Damage Control and Safety A Key Focus Area

Ships lined up in Nassau

Once the damage is done, it is important to know what to do.

“The goal is always to avoid damage control scenarios as much as we can,” said Captain Morgan Turrell,  deputy director of marine safety for National Transportation Safety Board, speaking at a recent industry event.

“Still, in a situation where you find yourself in a flooding or grounding event, there is a need for more awareness,” he continued.

For Paul Santamauro, attorney, marine investigator and engineering instructor at United States Merchant Marine Academy, the key point to damage control is the assessment phase.

“The ship only has a certain amount of time. It is actually the rate of the assessment of what you need to do and how to prepare that is extremely important,” he explained. “After you understand what you are dealing with, you can take actions to address that situation.

With damage control procedures Royal Caribbean Cruises works to ensure the safety of its guests and ships.

“It is always been a topic that we’ve focused on.
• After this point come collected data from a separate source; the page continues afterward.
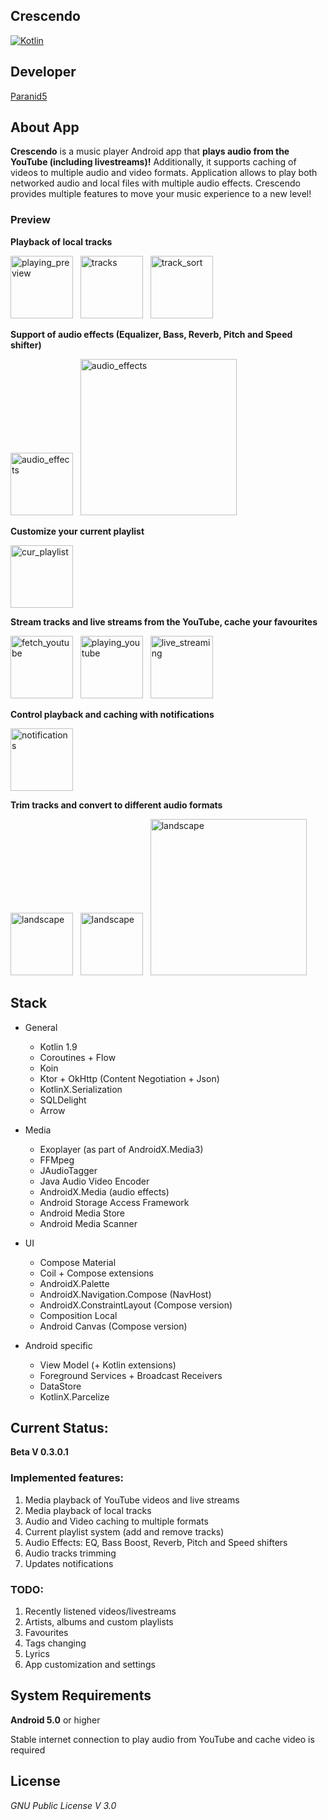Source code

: **Crescendo**
-----------------

[![Kotlin](https://img.shields.io/badge/kotlin-1.9.0-blue.svg?logo=kotlin)](http://kotlinlang.org)

## **Developer**
[Paranid5](https://github.com/dinaraparanid)

## **About App**
**Crescendo** is a music player Android app that **plays audio from the YouTube (including livestreams)!**
Additionally, it supports caching of videos to multiple audio and video formats.
Application allows to play both networked audio and local files with multiple audio effects.
Crescendo provides multiple features to move your music experience to a new level!

### **Preview**

**Playback of local tracks**

<p>
    <img src="https://i.ibb.co/JkdSjn2/playing-track.jpg" alt="playing_preview" width="100">
    &nbsp;
    <img src="https://i.ibb.co/XVYpVkT/image.png" alt="tracks" width="100">
    &nbsp;
    <img src="https://i.ibb.co/2qhMsYs/image.png" alt="track_sort" width="100">
</p>

**Support of audio effects (Equalizer, Bass, Reverb, Pitch and Speed shifter)**

<p>
    <img src="https://i.ibb.co/DLzWBzx/image.png" alt="audio_effects" width="100">
    &nbsp;
    <img src="https://i.ibb.co/GxMZRCk/image.png" alt="audio_effects" width="250">
</p>

**Customize your current playlist**

<img src="https://i.ibb.co/jWtyPCD/image.png" alt="cur_playlist" width="100">

**Stream tracks and live streams from the YouTube, cache your favourites**

<p>
    <img src="https://i.ibb.co/fGvZ4MC/image.png" alt="fetch_youtube" width="100">
    &nbsp;
    <img src="https://i.ibb.co/w7xF658/image.png" alt="playing_youtube" width="100">
    &nbsp;
    <img src="https://i.ibb.co/7k4MV6s/livestreaming.jpg" alt="live_streaming" width="100">
</p>

**Control playback and caching with notifications**

<img src="https://i.ibb.co/k2VjrjF/image.png" alt="notifications" width="100">

**Trim tracks and convert  to different audio formats**

<p>
    <img src="https://i.ibb.co/j8KSDZM/image.png" alt="landscape" width="100">
    &nbsp;
    <img src="https://i.ibb.co/T4fzgF7/image.png" alt="landscape" width="100">
    &nbsp;
    <img src="https://i.ibb.co/LYHg5Xr/image.png" alt="landscape" width="250">
</p>

## **Stack**

<ul>
    <li>General</li>
    <ul>
        <li>Kotlin 1.9</li>
        <li>Coroutines + Flow</li>
        <li>Koin</li>
        <li>Ktor + OkHttp (Content Negotiation + Json)</li>
        <li>KotlinX.Serialization</li>
        <li>SQLDelight</li>
        <li>Arrow</li>
    </ul>
    <p></p>
    <li>Media</li>
    <ul>
        <li>Exoplayer (as part of AndroidX.Media3)</li>
        <li>FFMpeg</li>
        <li>JAudioTagger</li>
        <li>Java Audio Video Encoder</li>
        <li>AndroidX.Media (audio effects)</li>
        <li>Android Storage Access Framework</li>
        <li>Android Media Store</li>
        <li>Android Media Scanner</li>
    </ul>
    <p></p>
    <li>UI</li>
    <ul>
        <li>Compose Material</li>
        <li>Coil + Compose extensions</li>
        <li>AndroidX.Palette</li>
        <li>AndroidX.Navigation.Compose (NavHost)</li>
        <li>AndroidX.ConstraintLayout (Compose version)</li>
        <li>Composition Local</li>
        <li>Android Canvas (Compose version)</li>
    </ul>
    <p></p>
    <li>Android specific</li>
    <ul>
        <li>View Model (+ Kotlin extensions)</li>
        <li>Foreground Services + Broadcast Receivers</li>
        <li>DataStore</li>
        <li>KotlinX.Parcelize</li>
    </ul>
</ul>

## **Current Status:**

**Beta V 0.3.0.1**

### **Implemented features:**
1. Media playback of YouTube videos and live streams
2. Media playback of local tracks
3. Audio and Video caching to multiple formats
4. Current playlist system (add and remove tracks)
5. Audio Effects: EQ, Bass Boost, Reverb, Pitch and Speed shifters
6. Audio tracks trimming
7. Updates notifications

### **TODO:**
1. Recently listened videos/livestreams
2. Artists, albums and custom playlists
3. Favourites
4. Tags changing
5. Lyrics
6. App customization and settings

## **System Requirements**
**Android 5.0** or higher

Stable internet connection to play audio from YouTube and cache video is required

## **License**
*GNU Public License V 3.0*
We need to stay constantly vigilant and aware that those incidents could potentially happen,” said Captain Tracy Murrell, vice president of maritime safety and compliance.

“Risk assessing our operation continuously is also important and not getting ourselves in those situations is, obviously, the primary goal.

“We make sure that the officers and crew are trained, not only to respond to damage, but also in terms of the stability overall and damage stability knowledge,” Murrell continued, pointing out that the ships are very complex, and that their stability rules have only gotten more complex.

The cruise line runs regular, monthly drills onboard all of its ships to make sure the crew is familiar with damage control and damage stability response procedures.

“Most of the people involved in these drills are already in our fire teams, so we basically repurpose these teams for damage control,” she said.

“It works very well because they already know the below deck layout, the systems and areas.”

The cruise line can survey tanks and compartments across an entire ship in just 16 minutes, relaying information to the bridge where a decision can be made.

“While we might have systems on the bridge with sensor data coming in, we need to validate and verify that the information is correct,” Murrell said.

Head of Marine Consultancy at Brookes Bell, Luis Guarin, said that the cruise lines must improve their safety standards regardless of the regulations.

“They are just minimum requirements,” he said. “It is important to look beyond the regulations and understand as much as possible about the capabilities of the ships and how to improve them.”

On the topic of safe return to port he said: “It’s a regulation that was conceived not as a response to an accident but as a response to a concern of the industry that the size of cruise ships was increasing.”

The rules have led to further redundancies in systems for propulsion, communications, fuel and navigation equipment, for example, calling the ship its own best lifeboat.

 “It also introduced a concept called ‘Safe Area,’ a space on a ship where people can stay onboard safely with requirements for sanitation, HVAC systems and food,” he noted.